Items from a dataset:
________________________________________
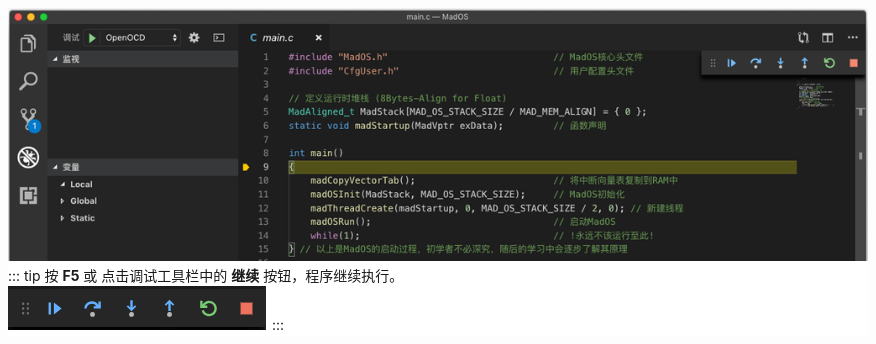 ![Debugging](./images/FirstCode/Debugging.png)  
::: tip
按 **F5** 或 点击调试工具栏中的 **继续** 按钮，程序继续执行。  
![DebugTools](./images/FirstCode/DebugTools.png)
:::
<video
    id="video"
    controls=""
    preload="none"
    poster="http://om2bks7xs.bkt.clouddn.com/2017-08-26-Markdown-Advance-Video.jpg">
    <source
        id="mp4"
        src="./images/FirstCode/Flashing.mp4"
        type="video/mp4">
</video>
________________________________________
▸ TASK TO COMPLETE
Please output all of the entries above exactly, but without any picture.

▸ RESULT
 ![Debugging](./images/FirstCode/Debugging.png)  
::: tip
按 **F5** 或 点击调试工具栏中的 **继续** 按钮，程序继续执行。  
![DebugTools](./images/FirstCode/DebugTools.png)
:::
<video
    id="video"
    controls=""
    preload="none"
    poster="http://om2bks7xs.bkt.clouddn.com/2017-08-26-Markdown-Advance-Video.jpg">
    <source
        id="mp4"
        src="./images/FirstCode/Flashing.mp4"
        type="video/mp4">
</video>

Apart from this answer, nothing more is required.